Shen Chunhua, Li Hanxi
NICTA, Canberra Research Laboratory, Canberra, Australia.
IEEE Trans Neural Netw. 2010 Apr;21(4):659-66. doi: 10.1109/TNN.2010.2040484. Epub 2010 Feb 17.
Boosting has been of great interest recently in the machine learning community because of the impressive performance for classification and regression problems. The success of boosting algorithms may be interpreted in terms of the margin theory. Recently, it has been shown that generalization error of classifiers can be obtained by explicitly taking the margin distribution of the training data into account.
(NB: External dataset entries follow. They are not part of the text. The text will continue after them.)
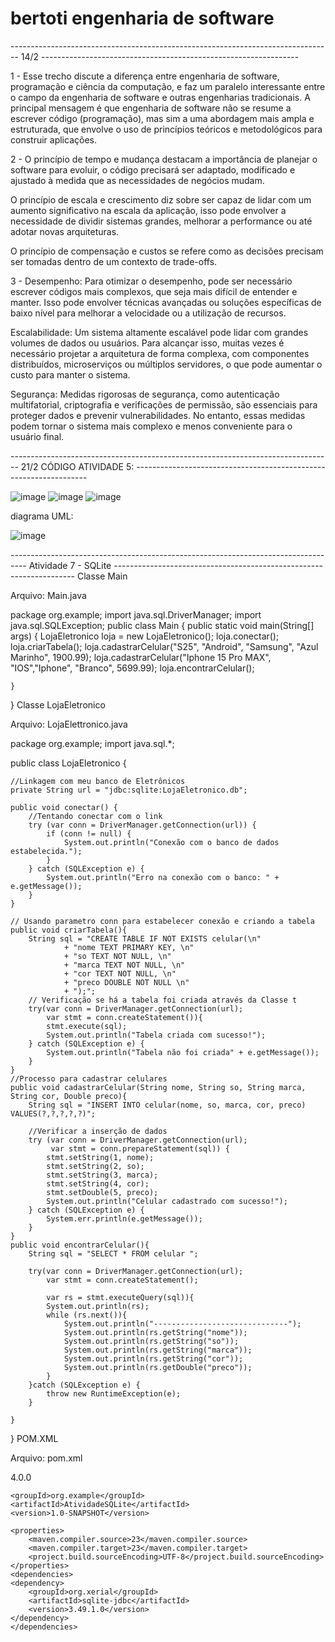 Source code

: # bertoti engenharia de software

-------------------------------------------------------------------------------- 14/2 ----------------------------------------------------------------

1 - Esse trecho discute a diferença entre engenharia de software, programação e ciência da computação, e faz um paralelo interessante entre o campo da engenharia de software e outras engenharias tradicionais. A principal mensagem é que engenharia de software não se resume a escrever código (programação), mas sim a uma abordagem mais ampla e estruturada, que envolve o uso de princípios teóricos e metodológicos para construir aplicações.

2 - O princípio de tempo e mudança destacam a importância de planejar o software para evoluir, o código precisará ser adaptado, modificado e ajustado à medida que as necessidades de negócios mudam.

O princípio de escala e crescimento diz sobre ser capaz de lidar com um aumento significativo na escala da aplicação, isso pode envolver a necessidade de dividir sistemas grandes, melhorar a performance ou até adotar novas arquiteturas.

O princípio de compensação e custos se refere como as decisões precisam ser tomadas dentro de um contexto de trade-offs.

3 - Desempenho: Para otimizar o desempenho, pode ser necessário escrever códigos mais complexos, que seja mais difícil de entender e manter. Isso pode envolver técnicas avançadas ou soluções específicas de baixo nível para melhorar a velocidade ou a utilização de recursos.

Escalabilidade: Um sistema altamente escalável pode lidar com grandes volumes de dados ou usuários. Para alcançar isso, muitas vezes é necessário projetar a arquitetura de forma complexa, com componentes distribuídos, microserviços ou múltiplos servidores, o que pode aumentar o custo para manter o sistema.

Segurança: Medidas rigorosas de segurança, como autenticação multifatorial, criptografia e verificações de permissão, são essenciais para proteger dados e prevenir vulnerabilidades. No entanto, essas medidas podem tornar o sistema mais complexo e menos conveniente para o usuário final.

-------------------------------------------------------------------------------- 21/2 CÓDIGO ATIVIDADE 5: ------------------------------------------------------------------


![image](https://github.com/user-attachments/assets/3234e3d4-294f-4bd7-9f95-19028475a447)
![image](https://github.com/user-attachments/assets/4ea07081-bbdb-41c7-804c-557540f30314)
![image](https://github.com/user-attachments/assets/7a05df75-46b5-4f33-94d1-cdd8ef9b8e72)

diagrama UML:

![image](https://github.com/user-attachments/assets/fc9d4cd7-d3e2-44a7-b64f-dd140d41b2ef)


---------------------------------------------------------------------------------- Atividade 7 - SQLite --------------------------------------------------------------------
Classe Main

Arquivo: Main.java

package org.example;
import java.sql.DriverManager;
import java.sql.SQLException;
public class Main {
    public static void main(String[] args) {
        LojaEletronico loja = new LojaEletronico();
        loja.conectar();
        loja.criarTabela();
        loja.cadastrarCelular("S25", "Android", "Samsung", "Azul Marinho", 1900.99);
        loja.cadastrarCelular("Iphone 15 Pro MAX", "IOS","Iphone", "Branco", 5699.99);
        loja.encontrarCelular();

    }
}
Classe LojaEletronico

Arquivo: LojaElettronico.java

package org.example;
import java.sql.*;

public class LojaEletronico {

    //Linkagem com meu banco de Eletrônicos
    private String url = "jdbc:sqlite:LojaEletronico.db";

    public void conectar() {
        //Tentando conectar com o link
        try (var conn = DriverManager.getConnection(url)) {
            if (conn != null) {
                System.out.println("Conexão com o banco de dados estabelecida.");
            }
        } catch (SQLException e) {
            System.out.println("Erro na conexão com o banco: " + e.getMessage());
        }
    }

    // Usando parametro conn para estabelecer conexão e criando a tabela
    public void criarTabela(){
        String sql = "CREATE TABLE IF NOT EXISTS celular(\n"
                + "nome TEXT PRIMARY KEY, \n"
                + "so TEXT NOT NULL, \n"
                + "marca TEXT NOT NULL, \n"
                + "cor TEXT NOT NULL, \n"
                + "preco DOUBLE NOT NULL \n"
                + ");";
        // Verificação se há a tabela foi criada através da Classe t
        try(var conn = DriverManager.getConnection(url);
            var stmt = conn.createStatement()){
            stmt.execute(sql);
            System.out.println("Tabela criada com sucesso!");
        } catch (SQLException e) {
            System.out.println("Tabela não foi criada" + e.getMessage());
        }
    }
    //Processo para cadastrar celulares
    public void cadastrarCelular(String nome, String so, String marca, String cor, Double preco){
        String sql = "INSERT INTO celular(nome, so, marca, cor, preco) VALUES(?,?,?,?,?)";

        //Verificar a inserção de dados
        try (var conn = DriverManager.getConnection(url);
             var stmt = conn.prepareStatement(sql)) {
            stmt.setString(1, nome);
            stmt.setString(2, so);
            stmt.setString(3, marca);
            stmt.setString(4, cor);
            stmt.setDouble(5, preco);
            System.out.println("Celular cadastrado com sucesso!");
        } catch (SQLException e) {
            System.err.println(e.getMessage());
        }
    }
    public void encontrarCelular(){
        String sql = "SELECT * FROM celular ";

        try(var conn = DriverManager.getConnection(url);
            var stmt = conn.createStatement();

            var rs = stmt.executeQuery(sql)){
            System.out.println(rs);
            while (rs.next()){
                System.out.println("------------------------------");
                System.out.println(rs.getString("nome"));
                System.out.println(rs.getString("so"));
                System.out.println(rs.getString("marca"));
                System.out.println(rs.getString("cor"));
                System.out.println(rs.getDouble("preco"));
            }
        }catch (SQLException e) {
            throw new RuntimeException(e);
        }

    }
}
POM.XML

Arquivo: pom.xml

<?xml version="1.0" encoding="UTF-8"?>
<project xmlns="http://maven.apache.org/POM/4.0.0"
         xmlns:xsi="http://www.w3.org/2001/XMLSchema-instance"
         xsi:schemaLocation="http://maven.apache.org/POM/4.0.0 http://maven.apache.org/xsd/maven-4.0.0.xsd">
    <modelVersion>4.0.0</modelVersion>

    <groupId>org.example</groupId>
    <artifactId>AtividadeSQLite</artifactId>
    <version>1.0-SNAPSHOT</version>

    <properties>
        <maven.compiler.source>23</maven.compiler.source>
        <maven.compiler.target>23</maven.compiler.target>
        <project.build.sourceEncoding>UTF-8</project.build.sourceEncoding>
    </properties>
    <dependencies>
    <dependency>
        <groupId>org.xerial</groupId>
        <artifactId>sqlite-jdbc</artifactId>
        <version>3.49.1.0</version>
    </dependency>
    </dependencies>

</project>

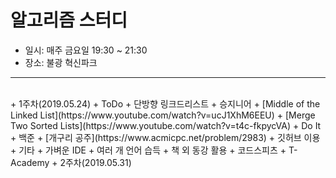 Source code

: 알고리즘 스터디
=========
+ 일시: 매주 금요일 19:30 ~ 21:30
+ 장소: 불광 혁신파크
----------------------------
</br>
+ 1주차(2019.05.24)
	+ ToDo
		+ 단방향 링크드리스트
			+ 승지니어
				+ [Middle of the Linked List](https://www.youtube.com/watch?v=ucJ1XhM6EEU)
				+ [Merge Two Sorted Lists](https://www.youtube.com/watch?v=t4c-fkpycVA)
			+ Do It
			+ 백준
				+ [개구리 공주](https://www.acmicpc.net/problem/2983)
		+ 깃허브 이용
	+ 기타
		+ 가벼운 IDE
		+ 여러 개 언어 습득
		+ 책 외 동강 활용
			+ 코드스피츠
			+ T-Academy
+ 2주차(2019.05.31)
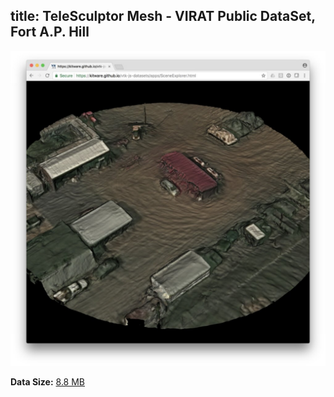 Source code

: title: TeleSculptor Mesh - VIRAT Public DataSet, Fort A.P. Hill
---

[![Visualization](./scene/hill.jpg)](/vtk-js-datasets/apps/SceneExplorer.html?fileURL=/vtk-js-datasets/data/vtkjs/TeleSculptor-APHill.vtkjs)

__Data Size:__ [8.8 MB](/vtk-js-datasets/data/vtkjs/TeleSculptor-APHill.vtkjs)

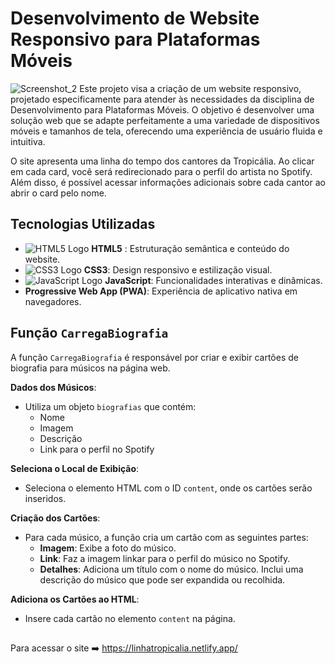 # Desenvolvimento de Website Responsivo para Plataformas Móveis

![Screenshot_2](https://github.com/user-attachments/assets/e7f35ac1-91d3-4bf5-9061-a5fb8fc78163)
Este projeto visa a criação de um website responsivo, projetado especificamente para atender às necessidades da disciplina de Desenvolvimento para Plataformas Móveis. O objetivo é desenvolver uma solução web que se adapte perfeitamente a uma variedade de dispositivos móveis e tamanhos de tela, oferecendo uma experiência de usuário fluida e intuitiva.

O site apresenta uma linha do tempo dos cantores da Tropicália. Ao clicar em cada card, você será redirecionado para o perfil do artista no Spotify. Além disso, é possível acessar informações adicionais sobre cada cantor ao abrir o card pelo nome.

## Tecnologias Utilizadas

- ![HTML5 Logo](https://img.icons8.com/color/22/000000/html-5.png)  **HTML5** : Estruturação semântica e conteúdo do website.
-  ![CSS3 Logo](https://img.icons8.com/color/22/000000/css3.png)  **CSS3**: Design responsivo e estilização visual.
- ![JavaScript Logo](https://img.icons8.com/color/22/000000/javascript.png)  **JavaScript**: Funcionalidades interativas e dinâmicas.
- **Progressive Web App (PWA)**: Experiência de aplicativo nativa em navegadores.



## Função `CarregaBiografia`

A função `CarregaBiografia` é responsável por criar e exibir cartões de biografia para músicos na página web.

**Dados dos Músicos**:
   - Utiliza um objeto `biografias` que contém:
     - Nome
     - Imagem
     - Descrição
     - Link para o perfil no Spotify

**Seleciona o Local de Exibição**:
   - Seleciona o elemento HTML com o ID `content`, onde os cartões serão inseridos.

**Criação dos Cartões**:
   - Para cada músico, a função cria um cartão com as seguintes partes:
     - **Imagem**: Exibe a foto do músico.
     - **Link**: Faz a imagem linkar para o perfil do músico no Spotify.
     - **Detalhes**: Adiciona um título com o nome do músico. Inclui uma descrição do músico que pode ser expandida ou recolhida.

**Adiciona os Cartões ao HTML**:
   - Insere cada cartão no elemento `content` na página.

##

Para acessar o site ➡️ https://linhatropicalia.netlify.app/
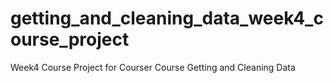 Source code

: # getting_and_cleaning_data_week4_course_project
Week4 Course Project for Courser Course Getting and Cleaning Data

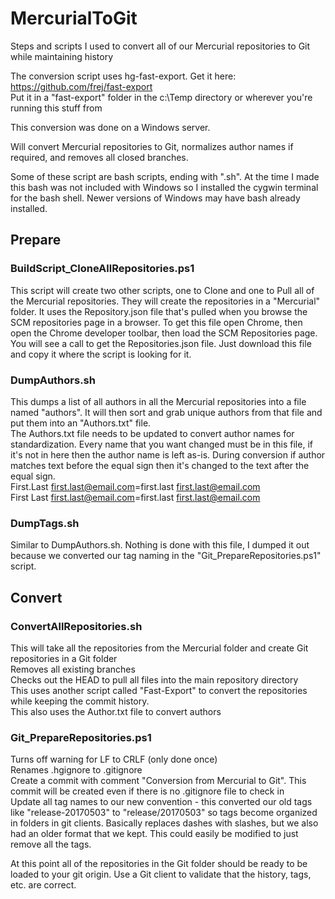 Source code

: # MercurialToGit
Steps and scripts I used to convert all of our Mercurial repositories to Git while maintaining history

The conversion script uses hg-fast-export.  Get it here: https://github.com/frej/fast-export  
Put it in a "fast-export" folder in the c:\Temp directory or wherever you're running this stuff from

This conversion was done on a Windows server.

Will convert Mercurial repositories to Git, normalizes author names if required, and removes all closed branches.

Some of these script are bash scripts, ending with ".sh".  At the time I made this bash was not included with Windows so I installed the cygwin terminal for the bash shell.  Newer versions of Windows may have bash already installed.

## Prepare
### BuildScript_CloneAllRepositories.ps1
This script will create two other scripts, one to Clone and one to Pull all of the Mercurial repositories.  They will create the repositories in a "Mercurial" folder.  It uses the Repository.json file that's pulled when you browse the SCM repositories page in a browser.   To get this file open Chrome, then open the Chrome developer toolbar, then load the SCM Repositories page.  You will see a call to get the Repositories.json file.  Just download this file and copy it where the script is looking for it.

### DumpAuthors.sh
This dumps a list of all authors in all the Mercurial repositories into a file named "authors".  It will then sort and grab unique authors from that file and put them into an "Authors.txt" file.  
The Authors.txt file needs to be updated to convert author names for standardization.  Every name that you want changed must be in this file, if it's not in here then the author name is left as-is.  During conversion if author matches text before the equal sign then it's changed to the text after the equal sign.  
First.Last <first.last@email.com>=first.last <first.last@email.com>  
First Last <first.last@email.com>=first.last <first.last@email.com>

### DumpTags.sh
Similar to DumpAuthors.sh.  Nothing is done with this file, I dumped it out because we converted our tag naming in the "Git_PrepareRepositories.ps1" script.


## Convert
### ConvertAllRepositories.sh
This will take all the repositories from the Mercurial folder and create Git repositories in a Git folder  
Removes all existing branches  
Checks out the HEAD to pull all files into the main repository directory  
This uses another script called "Fast-Export" to convert the repositories while keeping the commit history.  
This also uses the Author.txt file to convert authors

### Git_PrepareRepositories.ps1
Turns off warning for LF to CRLF (only done once)  
Renames .hgignore to .gitignore  
Create a commit with comment "Conversion from Mercurial to Git".  This commit will be created even if there is no .gitignore file to check in  
Update all tag names to our new convention - this converted our old tags like "release-20170503" to "release/20170503" so tags become organized in folders in git clients.  Basically replaces dashes with slashes, but we also had an older format that we kept.  This could easily be modified to just remove all the tags.  

At this point all of the repositories in the Git folder should be ready to be loaded to your git origin.  Use a Git client to validate that the history, tags, etc. are correct.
Most of the current boosting algorithms in practice usually optimize a convex loss function and do not make use of the margin distribution. In this brief, we design a new boosting algorithm, termed margin-distribution boosting (MDBoost), which directly maximizes the average margin and minimizes the margin variance at the same time. This way the margin distribution is optimized. A totally corrective optimization algorithm based on column generation is proposed to implement MDBoost. Experiments on various data sets show that MDBoost outperforms AdaBoost and LPBoost in most cases.
由于在分类和回归问题上表现出色,提升算法最近在机器学习社区引起了极大关注。提升算法的成功可以根据间隔理论来解释。最近,已经表明通过明确考虑训练数据的间隔分布可以获得分类器的泛化误差。目前大多数实际应用中的提升算法通常优化一个凸损失函数,而没有利用间隔分布。在本简报中,我们设计了一种新的提升算法,称为间隔分布提升(MDBoost),它同时直接最大化平均间隔并最小化间隔方差。通过这种方式优化了间隔分布。提出了一种基于列生成的完全校正优化算法来实现MDBoost。在各种数据集上的实验表明,在大多数情况下,MDBoost优于AdaBoost和LPBoost。